PROBLEM TO WORK ON:
Without the pictures, copy all of the data exactly.

Document images with source code:

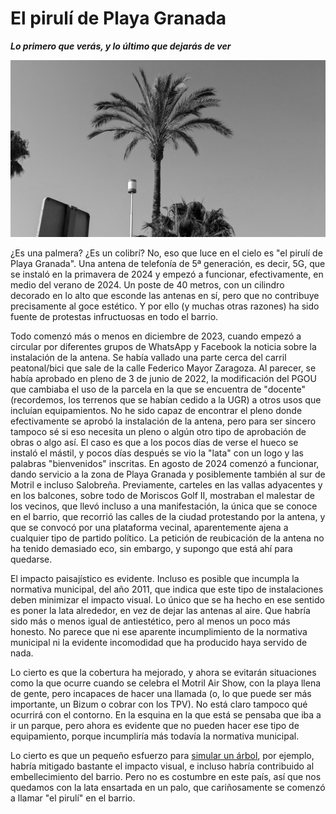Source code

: # El pirulí de Playa Granada
__*Lo primero que verás, y lo último que dejarás de ver*__

![El pirulí, visto desde la calle Federico Mayor](img/el-piruli.jpg)


¿Es una palmera? ¿Es un colibrí? No, eso que luce en el cielo es "el
pirulí de Playa Granada". Una antena de telefonía de 5ª generación, es
decir, 5G, que se instaló en la primavera de 2024 y empezó a
funcionar, efectivamente, en medio del verano de 2024. Un poste de 40
metros, con un cilindro decorado en lo alto que esconde las antenas en
sí, pero que no contribuye precisamente al goce estético. Y por ello
(y muchas otras razones) ha sido fuente de protestas infructuosas en
todo el barrio.

Todo comenzó más o menos en diciembre de 2023, cuando empezó a
circular por diferentes grupos de WhatsApp y Facebook la noticia sobre
la instalación de la antena. Se había vallado una parte cerca del
carril peatonal/bici que sale de la calle Federico Mayor Zaragoza. Al
parecer, se había aprobado en pleno de 3 de junio de 2022, la
modificación del PGOU que cambiaba el uso de la parcela en la que se
encuentra de "docente" (recordemos, los terrenos que se habían cedido
a la UGR) a otros usos que incluían equipamientos. No he sido capaz de
encontrar el pleno donde efectivamente se aprobó la instalación de la
antena, pero para ser sincero tampoco sé si eso necesita un pleno o
algún otro tipo de aprobación de obras o algo así. El caso es que a
los pocos días de verse el hueco se instaló el mástil, y pocos días
después se vio la "lata" con un logo y las palabras "bienvenidos"
inscritas. En agosto de 2024 comenzó a funcionar, dando servicio a la
zona de Playa Granada y posiblemente también al sur de Motril e
incluso Salobreña. Previamente, carteles en las vallas adyacentes y en
los balcones, sobre todo de Moriscos Golf II, mostraban el malestar de
los vecinos, que llevó incluso a una manifestación, la única que se
conoce en el barrio, que recorrió las calles de la ciudad protestando
por la antena, y que se convocó por una plataforma vecinal,
aparentemente ajena a cualquier tipo de partido político. La petición
de reubicación de la antena no ha tenido demasiado eco, sin embargo, y
supongo que está ahí para quedarse.

El impacto paisajístico es evidente. Incluso es posible que incumpla
la normativa municipal, del año 2011, que indica que este tipo de
instalaciones deben minimizar el impacto visual. Lo único que se ha
hecho en ese sentido es poner la lata alrededor, en vez de dejar las
antenas al aire. Que habría sido más o menos igual de antiestético,
pero al menos un poco más honesto. No parece que ni ese aparente
incumplimiento de la normativa municipal ni la evidente incomodidad
que ha producido haya servido de nada.

Lo cierto es que la cobertura ha mejorado, y ahora se evitarán
situaciones como la que ocurre cuando se celebra el Motril Air Show,
con la playa llena de gente, pero incapaces de hacer una llamada (o,
lo que puede ser más importante, un Bizum o cobrar con los TPV). No
está claro tampoco qué ocurrirá con el contorno. En la esquina en la
que está se pensaba que iba a ir un parque, pero ahora es evidente que
no pueden hacer ese tipo de equipamiento, porque incumpliría más
todavía la normativa municipal.

Lo cierto es que un pequeño esfuerzo para [simular un
árbol](https://blog.ansi.org/cell-phone-towers-disguised-as-trees/),
por ejemplo, habría mitigado bastante el impacto visual, e incluso
habría contribuido al embellecimiento del barrio. Pero no es costumbre
en este país, así que nos quedamos con la lata ensartada en un palo,
que cariñosamente se comenzó a llamar "el pirulí" en el barrio.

EXERCISE RESULT:
Source code

: # El pirulí de Playa Granada
__*Lo primero que verás, y lo último que dejarás de ver*__

![El pirulí, visto desde la calle Federico Mayor](img/el-piruli.jpg)


¿Es una palmera? ¿Es un colibrí? No, eso que luce en el cielo es "el
pirulí de Playa Granada". Una antena de telefonía de 5ª generación, es
decir, 5G, que se instaló en la primavera de 2024 y empezó a
funcionar, efectivamente, en medio del verano de 2024. Un poste de 40
metros, con un cilindro decorado en lo alto que esconde las antenas en
sí, pero que no contribuye precisamente al goce estético. Y por ello
(y muchas otras razones) ha sido fuente de protestas infructuosas en
todo el barrio.

Todo comenzó más o menos en diciembre de 2023, cuando empezó a
circular por diferentes grupos de WhatsApp y Facebook la noticia sobre
la instalación de la antena. Se había vallado una parte cerca del
carril peatonal/bici que sale de la calle Federico Mayor Zaragoza. Al
parecer, se había aprobado en pleno de 3 de junio de 2022, la
modificación del PGOU que cambiaba el uso de la parcela en la que se
encuentra de "docente" (recordemos, los terrenos que se habían cedido
a la UGR) a otros usos que incluían equipamientos. No he sido capaz de
encontrar el pleno donde efectivamente se aprobó la instalación de la
antena, pero para ser sincero tampoco sé si eso necesita un pleno o
algún otro tipo de aprobación de obras o algo así. El caso es que a
los pocos días de verse el hueco se instaló el mástil, y pocos días
después se vio la "lata" con un logo y las palabras "bienvenidos"
inscritas. En agosto de 2024 comenzó a funcionar, dando servicio a la
zona de Playa Granada y posiblemente también al sur de Motril e
incluso Salobreña. Previamente, carteles en las vallas adyacentes y en
los balcones, sobre todo de Moriscos Golf II, mostraban el malestar de
los vecinos, que llevó incluso a una manifestación, la única que se
conoce en el barrio, que recorrió las calles de la ciudad protestando
por la antena, y que se convocó por una plataforma vecinal,
aparentemente ajena a cualquier tipo de partido político. La petición
de reubicación de la antena no ha tenido demasiado eco, sin embargo, y
supongo que está ahí para quedarse.

El impacto paisajístico es evidente. Incluso es posible que incumpla
la normativa municipal, del año 2011, que indica que este tipo de
instalaciones deben minimizar el impacto visual. Lo único que se ha
hecho en ese sentido es poner la lata alrededor, en vez de dejar las
antenas al aire. Que habría sido más o menos igual de antiestético,
pero al menos un poco más honesto. No parece que ni ese aparente
incumplimiento de la normativa municipal ni la evidente incomodidad
que ha producido haya servido de nada.

Lo cierto es que la cobertura ha mejorado, y ahora se evitarán
situaciones como la que ocurre cuando se celebra el Motril Air Show,
con la playa llena de gente, pero incapaces de hacer una llamada (o,
lo que puede ser más importante, un Bizum o cobrar con los TPV). No
está claro tampoco qué ocurrirá con el contorno. En la esquina en la
que está se pensaba que iba a ir un parque, pero ahora es evidente que
no pueden hacer ese tipo de equipamiento, porque incumpliría más
todavía la normativa municipal.

Lo cierto es que un pequeño esfuerzo para [simular un
árbol](https://blog.ansi.org/cell-phone-towers-disguised-as-trees/),
por ejemplo, habría mitigado bastante el impacto visual, e incluso
habría contribuido al embellecimiento del barrio. Pero no es costumbre
en este país, así que nos quedamos con la lata ensartada en un palo,
que cariñosamente se comenzó a llamar "el pirulí" en el barrio.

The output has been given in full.